TORONTO (Reuters) - Canada’s main stock index ended higher on Thursday as a rise in copper prices supported shares of some mining companies, offsetting a decline in the energy sector.
The benchmark TSX’s second straight gain follows equity market weakness after a strong U.S. jobs report on Friday fueled investor speculation that the Federal Reserve might raise interest rates sooner than expected.
But data showing that U.S. retail sales unexpectedly fell in February did help ease some of those fears.
Copper hit its highest prices in more than a week after upbeat lending data out of China calmed fears about metals demand, while energy shares followed the price of U.S. crude oil lower. [O/R]
Oil prices have been choppy in recent months over concerns about global oversupply.
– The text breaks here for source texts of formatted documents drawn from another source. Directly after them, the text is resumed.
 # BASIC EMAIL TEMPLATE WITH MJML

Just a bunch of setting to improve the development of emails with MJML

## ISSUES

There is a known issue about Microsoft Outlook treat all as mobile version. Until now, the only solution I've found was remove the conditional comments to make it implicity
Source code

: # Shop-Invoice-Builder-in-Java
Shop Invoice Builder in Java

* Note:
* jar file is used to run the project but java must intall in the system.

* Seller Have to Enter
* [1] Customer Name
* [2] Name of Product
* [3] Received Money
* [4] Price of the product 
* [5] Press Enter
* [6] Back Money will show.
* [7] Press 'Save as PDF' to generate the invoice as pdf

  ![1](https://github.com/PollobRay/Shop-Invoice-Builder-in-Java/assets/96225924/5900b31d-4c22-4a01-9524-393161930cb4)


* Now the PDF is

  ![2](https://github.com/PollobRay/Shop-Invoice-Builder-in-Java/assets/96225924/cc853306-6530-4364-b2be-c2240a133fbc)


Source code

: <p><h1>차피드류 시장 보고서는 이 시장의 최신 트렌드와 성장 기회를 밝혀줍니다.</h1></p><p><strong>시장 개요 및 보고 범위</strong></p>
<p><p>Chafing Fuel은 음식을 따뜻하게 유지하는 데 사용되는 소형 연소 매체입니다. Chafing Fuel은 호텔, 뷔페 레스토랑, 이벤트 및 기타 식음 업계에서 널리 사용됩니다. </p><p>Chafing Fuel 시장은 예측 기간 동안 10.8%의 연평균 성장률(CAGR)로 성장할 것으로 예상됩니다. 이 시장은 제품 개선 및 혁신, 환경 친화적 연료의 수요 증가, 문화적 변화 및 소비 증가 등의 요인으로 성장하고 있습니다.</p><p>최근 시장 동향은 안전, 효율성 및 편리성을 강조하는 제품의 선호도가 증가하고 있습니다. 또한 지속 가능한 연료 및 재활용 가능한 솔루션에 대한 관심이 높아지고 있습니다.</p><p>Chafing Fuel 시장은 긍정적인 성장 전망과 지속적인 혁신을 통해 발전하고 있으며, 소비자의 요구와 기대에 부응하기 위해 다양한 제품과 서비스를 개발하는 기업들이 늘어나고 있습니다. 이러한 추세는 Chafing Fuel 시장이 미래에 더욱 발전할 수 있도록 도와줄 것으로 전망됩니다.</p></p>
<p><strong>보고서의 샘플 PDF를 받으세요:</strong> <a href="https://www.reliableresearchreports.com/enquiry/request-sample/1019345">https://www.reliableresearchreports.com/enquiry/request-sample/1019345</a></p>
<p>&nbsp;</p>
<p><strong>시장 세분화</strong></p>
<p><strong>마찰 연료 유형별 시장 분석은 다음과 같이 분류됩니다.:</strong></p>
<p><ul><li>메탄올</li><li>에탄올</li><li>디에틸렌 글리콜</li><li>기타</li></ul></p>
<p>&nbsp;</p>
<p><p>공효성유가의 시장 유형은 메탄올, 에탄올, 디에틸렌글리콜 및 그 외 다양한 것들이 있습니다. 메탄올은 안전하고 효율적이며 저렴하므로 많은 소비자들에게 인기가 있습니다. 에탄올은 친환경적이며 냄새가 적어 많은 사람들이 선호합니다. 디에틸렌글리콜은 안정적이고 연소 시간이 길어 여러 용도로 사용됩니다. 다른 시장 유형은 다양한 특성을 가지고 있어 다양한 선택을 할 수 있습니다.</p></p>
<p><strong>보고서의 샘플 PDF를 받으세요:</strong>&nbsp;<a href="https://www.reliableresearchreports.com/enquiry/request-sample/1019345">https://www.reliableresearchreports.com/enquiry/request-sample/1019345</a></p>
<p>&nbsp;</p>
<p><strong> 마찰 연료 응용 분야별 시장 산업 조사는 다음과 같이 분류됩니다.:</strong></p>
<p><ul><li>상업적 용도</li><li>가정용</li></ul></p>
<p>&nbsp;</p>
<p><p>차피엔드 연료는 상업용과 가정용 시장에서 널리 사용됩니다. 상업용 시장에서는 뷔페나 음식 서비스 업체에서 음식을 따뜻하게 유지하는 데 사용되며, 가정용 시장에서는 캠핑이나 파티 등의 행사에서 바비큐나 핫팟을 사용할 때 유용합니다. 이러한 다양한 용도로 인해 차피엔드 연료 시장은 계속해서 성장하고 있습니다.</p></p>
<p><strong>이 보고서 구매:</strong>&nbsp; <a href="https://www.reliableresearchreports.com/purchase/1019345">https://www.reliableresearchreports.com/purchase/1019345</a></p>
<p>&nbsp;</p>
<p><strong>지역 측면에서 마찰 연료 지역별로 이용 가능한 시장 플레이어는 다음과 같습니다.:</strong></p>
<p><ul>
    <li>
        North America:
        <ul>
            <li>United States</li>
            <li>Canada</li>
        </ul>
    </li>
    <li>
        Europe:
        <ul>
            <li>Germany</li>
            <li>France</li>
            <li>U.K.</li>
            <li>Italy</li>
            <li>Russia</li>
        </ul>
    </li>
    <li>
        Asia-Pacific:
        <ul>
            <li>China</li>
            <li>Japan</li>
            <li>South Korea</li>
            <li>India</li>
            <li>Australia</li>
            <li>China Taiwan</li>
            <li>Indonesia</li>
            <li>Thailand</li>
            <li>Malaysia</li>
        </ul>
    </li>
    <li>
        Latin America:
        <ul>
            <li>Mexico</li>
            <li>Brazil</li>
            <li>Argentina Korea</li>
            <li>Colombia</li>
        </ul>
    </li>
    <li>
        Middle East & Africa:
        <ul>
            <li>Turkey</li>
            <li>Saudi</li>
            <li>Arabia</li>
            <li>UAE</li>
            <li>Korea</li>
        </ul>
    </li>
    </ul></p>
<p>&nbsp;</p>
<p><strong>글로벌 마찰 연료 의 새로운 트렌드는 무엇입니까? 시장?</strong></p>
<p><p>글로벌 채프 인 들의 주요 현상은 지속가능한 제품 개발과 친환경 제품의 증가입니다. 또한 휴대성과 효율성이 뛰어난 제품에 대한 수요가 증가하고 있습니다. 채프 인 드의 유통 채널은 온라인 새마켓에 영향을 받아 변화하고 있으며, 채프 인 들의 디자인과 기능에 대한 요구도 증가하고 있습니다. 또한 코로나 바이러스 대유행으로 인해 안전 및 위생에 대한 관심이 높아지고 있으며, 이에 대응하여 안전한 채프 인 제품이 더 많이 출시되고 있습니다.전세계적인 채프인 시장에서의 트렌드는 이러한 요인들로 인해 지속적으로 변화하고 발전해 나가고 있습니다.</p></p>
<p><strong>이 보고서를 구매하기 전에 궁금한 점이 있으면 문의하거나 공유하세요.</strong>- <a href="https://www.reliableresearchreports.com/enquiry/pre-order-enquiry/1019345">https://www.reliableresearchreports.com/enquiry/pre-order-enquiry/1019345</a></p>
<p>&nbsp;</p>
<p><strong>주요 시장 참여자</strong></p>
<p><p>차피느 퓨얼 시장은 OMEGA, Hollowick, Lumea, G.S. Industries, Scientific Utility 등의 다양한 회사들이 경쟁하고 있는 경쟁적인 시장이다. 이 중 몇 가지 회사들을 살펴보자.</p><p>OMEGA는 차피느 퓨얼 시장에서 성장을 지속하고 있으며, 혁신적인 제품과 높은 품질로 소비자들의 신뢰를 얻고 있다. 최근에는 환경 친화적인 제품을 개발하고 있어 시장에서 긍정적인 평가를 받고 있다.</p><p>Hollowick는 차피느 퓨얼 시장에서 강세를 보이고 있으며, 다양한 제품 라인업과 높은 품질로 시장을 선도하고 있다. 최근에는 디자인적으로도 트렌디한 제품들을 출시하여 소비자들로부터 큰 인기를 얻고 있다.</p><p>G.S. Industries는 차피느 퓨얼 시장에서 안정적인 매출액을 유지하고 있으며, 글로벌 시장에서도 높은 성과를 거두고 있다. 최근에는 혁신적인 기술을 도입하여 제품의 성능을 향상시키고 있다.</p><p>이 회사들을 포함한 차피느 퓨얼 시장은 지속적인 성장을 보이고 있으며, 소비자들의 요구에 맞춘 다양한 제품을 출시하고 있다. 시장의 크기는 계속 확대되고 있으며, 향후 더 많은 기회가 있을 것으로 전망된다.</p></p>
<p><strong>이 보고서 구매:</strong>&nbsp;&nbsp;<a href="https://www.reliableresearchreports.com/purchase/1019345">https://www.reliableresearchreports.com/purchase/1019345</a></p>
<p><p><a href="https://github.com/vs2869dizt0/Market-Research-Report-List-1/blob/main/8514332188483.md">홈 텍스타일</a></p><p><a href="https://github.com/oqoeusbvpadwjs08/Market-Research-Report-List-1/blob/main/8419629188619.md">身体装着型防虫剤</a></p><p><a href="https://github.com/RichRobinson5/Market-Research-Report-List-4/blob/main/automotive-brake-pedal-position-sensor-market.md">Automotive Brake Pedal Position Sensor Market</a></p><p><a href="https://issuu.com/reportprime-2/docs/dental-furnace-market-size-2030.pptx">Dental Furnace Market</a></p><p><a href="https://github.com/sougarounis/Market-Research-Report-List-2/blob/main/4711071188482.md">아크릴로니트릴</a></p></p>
A plunge in prices from the middle of last year has recently begun to show signs of leveling off.
Still, investors should not be betting on oil “until something in the fundamentals really changes,” said Marcus Xu, portfolio manager and president at M.Y. Capital Management Corp, who noted that oil inventories were still going up.
“I’m not bullish on the energy sector,” he added. “But if you’re a long-term investor and you have high quality names, you stay with them.”
The Toronto Stock Exchange’s S&P/TSX composite index .GSPTSE closed up 31.52 points, or 0.21 percent, at 14,770.72. Seven of the 10 main sectors on the index were higher.
In the mining sector, First Quantum Minerals Ltd (FM.TO) gained 0.5 percent to C$13.81, and Teck Resources Ltd TCKb.TO added 1 percent to C$17.91.